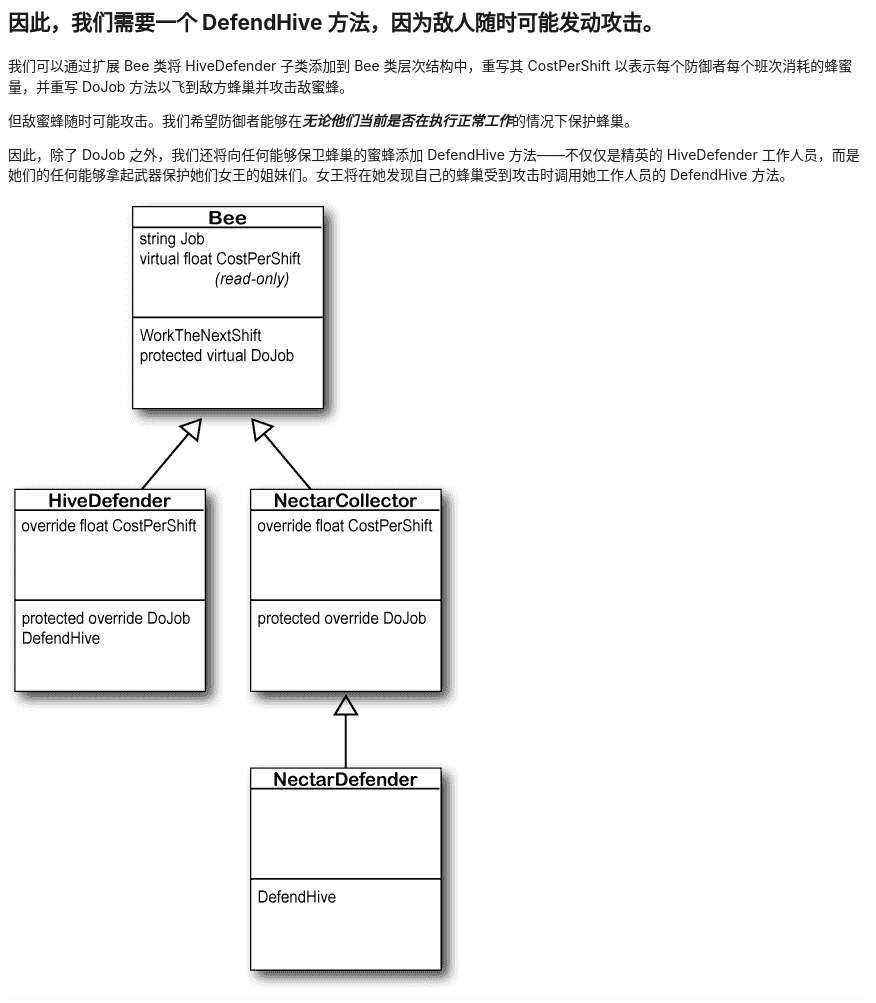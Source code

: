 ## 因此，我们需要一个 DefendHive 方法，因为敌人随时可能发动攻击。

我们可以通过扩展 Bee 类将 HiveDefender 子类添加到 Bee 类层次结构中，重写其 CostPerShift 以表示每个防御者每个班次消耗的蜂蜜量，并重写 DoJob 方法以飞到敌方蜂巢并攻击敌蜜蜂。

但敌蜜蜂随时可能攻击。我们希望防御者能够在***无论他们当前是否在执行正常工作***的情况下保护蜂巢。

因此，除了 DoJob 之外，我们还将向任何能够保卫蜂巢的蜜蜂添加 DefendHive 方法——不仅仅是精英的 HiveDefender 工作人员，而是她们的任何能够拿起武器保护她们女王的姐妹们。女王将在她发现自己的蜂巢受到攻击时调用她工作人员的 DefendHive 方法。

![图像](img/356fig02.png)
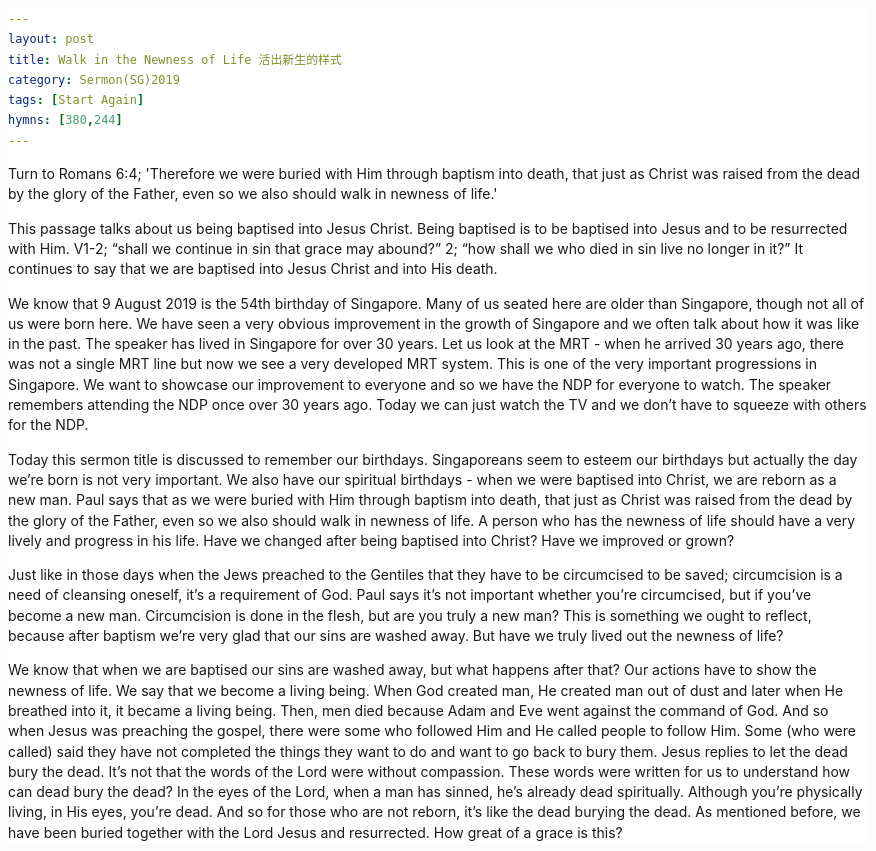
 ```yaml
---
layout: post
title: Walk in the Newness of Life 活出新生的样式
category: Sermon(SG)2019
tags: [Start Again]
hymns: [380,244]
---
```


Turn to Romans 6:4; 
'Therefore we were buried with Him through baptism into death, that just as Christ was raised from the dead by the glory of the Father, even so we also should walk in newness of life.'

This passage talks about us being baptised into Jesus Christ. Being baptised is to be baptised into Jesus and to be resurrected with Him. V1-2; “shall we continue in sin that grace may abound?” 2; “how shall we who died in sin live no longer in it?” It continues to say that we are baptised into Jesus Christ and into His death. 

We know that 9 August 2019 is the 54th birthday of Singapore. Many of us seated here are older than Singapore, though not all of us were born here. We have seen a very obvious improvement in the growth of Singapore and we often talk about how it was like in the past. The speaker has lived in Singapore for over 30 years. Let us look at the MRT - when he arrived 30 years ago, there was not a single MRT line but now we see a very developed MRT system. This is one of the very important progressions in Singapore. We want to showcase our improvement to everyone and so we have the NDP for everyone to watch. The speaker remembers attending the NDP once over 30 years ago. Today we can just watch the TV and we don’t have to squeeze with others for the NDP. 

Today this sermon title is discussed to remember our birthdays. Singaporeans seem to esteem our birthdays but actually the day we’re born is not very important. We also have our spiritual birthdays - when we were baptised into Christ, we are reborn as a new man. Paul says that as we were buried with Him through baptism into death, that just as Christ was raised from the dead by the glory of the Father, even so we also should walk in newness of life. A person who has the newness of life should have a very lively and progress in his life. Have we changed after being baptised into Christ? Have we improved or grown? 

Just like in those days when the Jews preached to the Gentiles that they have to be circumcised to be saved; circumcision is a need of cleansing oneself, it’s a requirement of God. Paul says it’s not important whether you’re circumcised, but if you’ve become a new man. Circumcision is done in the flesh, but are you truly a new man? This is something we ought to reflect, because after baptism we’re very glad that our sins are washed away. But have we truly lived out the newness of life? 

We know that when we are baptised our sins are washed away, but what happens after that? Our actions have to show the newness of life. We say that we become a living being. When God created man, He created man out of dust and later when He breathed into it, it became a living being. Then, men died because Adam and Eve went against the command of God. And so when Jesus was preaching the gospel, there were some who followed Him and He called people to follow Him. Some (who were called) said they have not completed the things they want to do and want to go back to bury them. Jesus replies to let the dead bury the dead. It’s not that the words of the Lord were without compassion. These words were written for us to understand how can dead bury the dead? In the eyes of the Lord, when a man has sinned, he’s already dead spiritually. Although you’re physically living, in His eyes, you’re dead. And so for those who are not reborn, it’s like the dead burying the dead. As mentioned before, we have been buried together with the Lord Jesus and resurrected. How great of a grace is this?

------------------------------------------------------------------------

Action item >>
The answer should match the data above word for word, with no pictures in it.

Answer to this task >>
Source code

: ## 因此，我们需要一个 DefendHive 方法，因为敌人随时可能发动攻击。

我们可以通过扩展 Bee 类将 HiveDefender 子类添加到 Bee 类层次结构中，重写其 CostPerShift 以表示每个防御者每个班次消耗的蜂蜜量，并重写 DoJob 方法以飞到敌方蜂巢并攻击敌蜜蜂。

但敌蜜蜂随时可能攻击。我们希望防御者能够在***无论他们当前是否在执行正常工作***的情况下保护蜂巢。

因此，除了 DoJob 之外，我们还将向任何能够保卫蜂巢的蜜蜂添加 DefendHive 方法——不仅仅是精英的 HiveDefender 工作人员，而是她们的任何能够拿起武器保护她们女王的姐妹们。女王将在她发现自己的蜂巢受到攻击时调用她工作人员的 DefendHive 方法。

![图像](img/356fig02.png)
 ```yaml
---
layout: post
title: Walk in the Newness of Life 活出新生的样式
category: Sermon(SG)2019
tags: [Start Again]
hymns: [380,244]
---
```


Turn to Romans 6:4; 
'Therefore we were buried with Him through baptism into death, that just as Christ was raised from the dead by the glory of the Father, even so we also should walk in newness of life.'

This passage talks about us being baptised into Jesus Christ. Being baptised is to be baptised into Jesus and to be resurrected with Him. V1-2; “shall we continue in sin that grace may abound?” 2; “how shall we who died in sin live no longer in it?” It continues to say that we are baptised into Jesus Christ and into His death. 

We know that 9 August 2019 is the 54th birthday of Singapore. Many of us seated here are older than Singapore, though not all of us were born here. We have seen a very obvious improvement in the growth of Singapore and we often talk about how it was like in the past. The speaker has lived in Singapore for over 30 years. Let us look at the MRT - when he arrived 30 years ago, there was not a single MRT line but now we see a very developed MRT system. This is one of the very important progressions in Singapore. We want to showcase our improvement to everyone and so we have the NDP for everyone to watch. The speaker remembers attending the NDP once over 30 years ago. Today we can just watch the TV and we don’t have to squeeze with others for the NDP. 

Today this sermon title is discussed to remember our birthdays. Singaporeans seem to esteem our birthdays but actually the day we’re born is not very important. We also have our spiritual birthdays - when we were baptised into Christ, we are reborn as a new man. Paul says that as we were buried with Him through baptism into death, that just as Christ was raised from the dead by the glory of the Father, even so we also should walk in newness of life. A person who has the newness of life should have a very lively and progress in his life. Have we changed after being baptised into Christ? Have we improved or grown? 

Just like in those days when the Jews preached to the Gentiles that they have to be circumcised to be saved; circumcision is a need of cleansing oneself, it’s a requirement of God. Paul says it’s not important whether you’re circumcised, but if you’ve become a new man. Circumcision is done in the flesh, but are you truly a new man? This is something we ought to reflect, because after baptism we’re very glad that our sins are washed away. But have we truly lived out the newness of life? 

We know that when we are baptised our sins are washed away, but what happens after that? Our actions have to show the newness of life. We say that we become a living being. When God created man, He created man out of dust and later when He breathed into it, it became a living being. Then, men died because Adam and Eve went against the command of God. And so when Jesus was preaching the gospel, there were some who followed Him and He called people to follow Him. Some (who were called) said they have not completed the things they want to do and want to go back to bury them. Jesus replies to let the dead bury the dead. It’s not that the words of the Lord were without compassion. These words were written for us to understand how can dead bury the dead? In the eyes of the Lord, when a man has sinned, he’s already dead spiritually. Although you’re physically living, in His eyes, you’re dead. And so for those who are not reborn, it’s like the dead burying the dead. As mentioned before, we have been buried together with the Lord Jesus and resurrected. How great of a grace is this?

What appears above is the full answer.